TheIOC vice-president, Dick Pound, told The Washington Post that there "is solid, irrefutable evidence" that at least a dozen IOC members or their relatives received cash, gifts or donations from members of the Salt Lake bid committee. Some benefits totalled in excess of $100,000, he suggested.

"When you see it in black and white, it's pretty blatant stuff, so I don't think the people involved are going to be able to explain it away. But we'll see," Mr Pound said. He is conducting the inquiry by the IOC into corruption allegations. His report will be released in Lausanne on Sunday, and the IOC is expected to recommend the expulsion of between eight and sixteen members.

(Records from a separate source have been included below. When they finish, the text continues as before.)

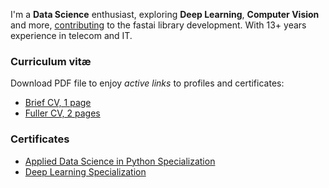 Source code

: I'm a **Data Science** enthusiast, exploring **Deep Learning**, **Computer Vision** and more, [contributing](https://github.com/fastai/fastai_dev/commits?author=kdorichev) to the fastai library development. With 13+ years experience in telecom and IT.

### Curriculum vitæ

Download PDF file to enjoy *active links* to profiles and certificates:

* [Brief CV, 1 page](cv.pdf)
* [Fuller CV, 2 pages](cv-full.pdf) 

### Certificates
* [Applied Data Science in Python Specialization](https://github.com/kdorichev/cv/blob/master/Applied%20Data%20Science%20in%20Python%20-%20Coursera%20Specialization%20Certificate.pdf)
* [Deep Learning Specialization](https://github.com/kdorichev/cv/blob/master/Deep%20Learning%20Specialization%20Certificate.pdf)
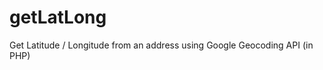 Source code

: getLatLong
==========

Get Latitude / Longitude from an address using Google Geocoding API (in PHP)

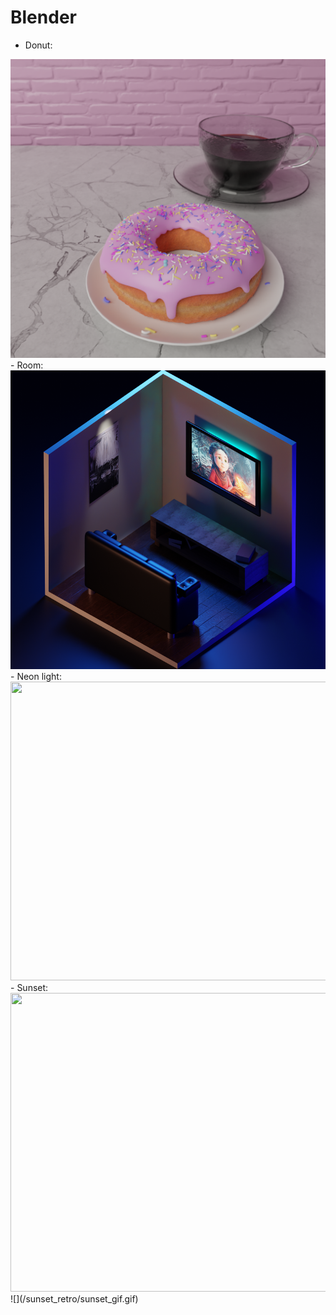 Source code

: # Blender

- Donut: 
<img src="/donut project/frames/1/0030.png" width="630" height="478">
- Room: 
<img src="/Room/prueba1.png" width="630" height="478">
- Neon light: 
<img src="/Mabel/final10.png" width="630" height="478">
- Sunset: 
<img src="/Mabel/final10.png" width="630" height="478">
![](/sunset_retro/sunset_gif.gif)
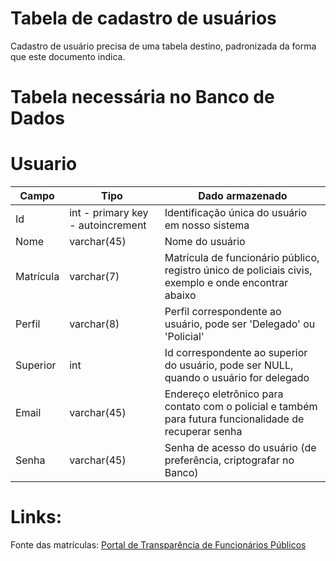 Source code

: # Tabela de cadastro de usuários

Cadastro de usuário precisa de uma tabela destino, padronizada da forma que este documento indica. 

# Tabela necessária no Banco de Dados

# Usuario
| Campo | Tipo | Dado armazenado |
|----------|----------|----------|
| Id   | int - primary key - autoincrement | Identificação única do usuário em nosso sistema   |
| Nome | varchar(45) | Nome do usuário |
| Matrícula   | varchar(7) | Matrícula de funcionário público, registro único de policiais civis, exemplo e onde encontrar abaixo   |
| Perfil   | varchar(8)   | Perfil correspondente ao usuário, pode ser 'Delegado' ou 'Policial'|
| Superior | int | Id correspondente ao superior do usuário, pode ser NULL, quando o usuário for delegado|
| Email   | varchar(45)   | Endereço eletrônico para contato com o policial e também para futura funcionalidade de recuperar senha   |
| Senha   | varchar(45)   | Senha de acesso do usuário (de preferência, criptografar no Banco)   |



# Links:
Fonte das matrículas:
[Portal de Transparência de Funcionários Públicos](https://portaldatransparencia.gov.br/servidores/consulta?paginacaoSimples=true&tamanhoPagina=&offset=&direcaoOrdenacao=asc&tipo=2&colunasSelecionadas=detalhar%2Ctipo%2Ccpf%2Cnome%2CorgaoServidorLotacao%2Cmatricula%2Csituacao%2Cfuncao%2Ccargo%2Cquantidade&t=3Q8uTW3dh0jPtP9roHJE) 
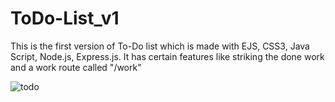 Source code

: # ToDo-List_v1
This is the first version of To-Do list which is made with EJS, CSS3, Java Script, Node.js, Express.js.
It has certain features like striking the done work and a work route called "/work"

![todo](https://user-images.githubusercontent.com/71642167/111791724-7e245580-88e9-11eb-8626-70f656817724.PNG)
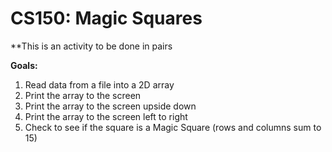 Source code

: # CS150: Magic Squares

**This is an activity to be done in pairs

**Goals:**
  1.  Read data from a file into a 2D array
  2.  Print the array to the screen
  3.  Print the array to the screen upside down
  4.  Print the array to the screen left to right
  5.  Check to see if the square is a Magic Square (rows and columns sum to 15)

Yesterday it was announced that Utah's attorney general has begun yet another inquiry into Salt Lake City's bid - the fifth official investigation into the corruption allegations.

The ripples from the Utah probe have now spread to other cities that were previous hosts to the Olympics. Officials in Nagano, Japan, revealed that records of its bid for 1998 Winter Olympics had been incinerated; and the IOC has agreed to give up its tax-exempt status in Switzerland because of the scandal.

The Utah affair first erupted before Christmas with word of murky contributions and scholarships given to IOC members shortly before they were to vote on the site of the 2002 Olympics at a meeting in Budapest in 1995. The allegations have brought humiliation to Salt Lake City, a mountain metropolis usually associated with the Mormon Church. The US Justice Department may also bring charges.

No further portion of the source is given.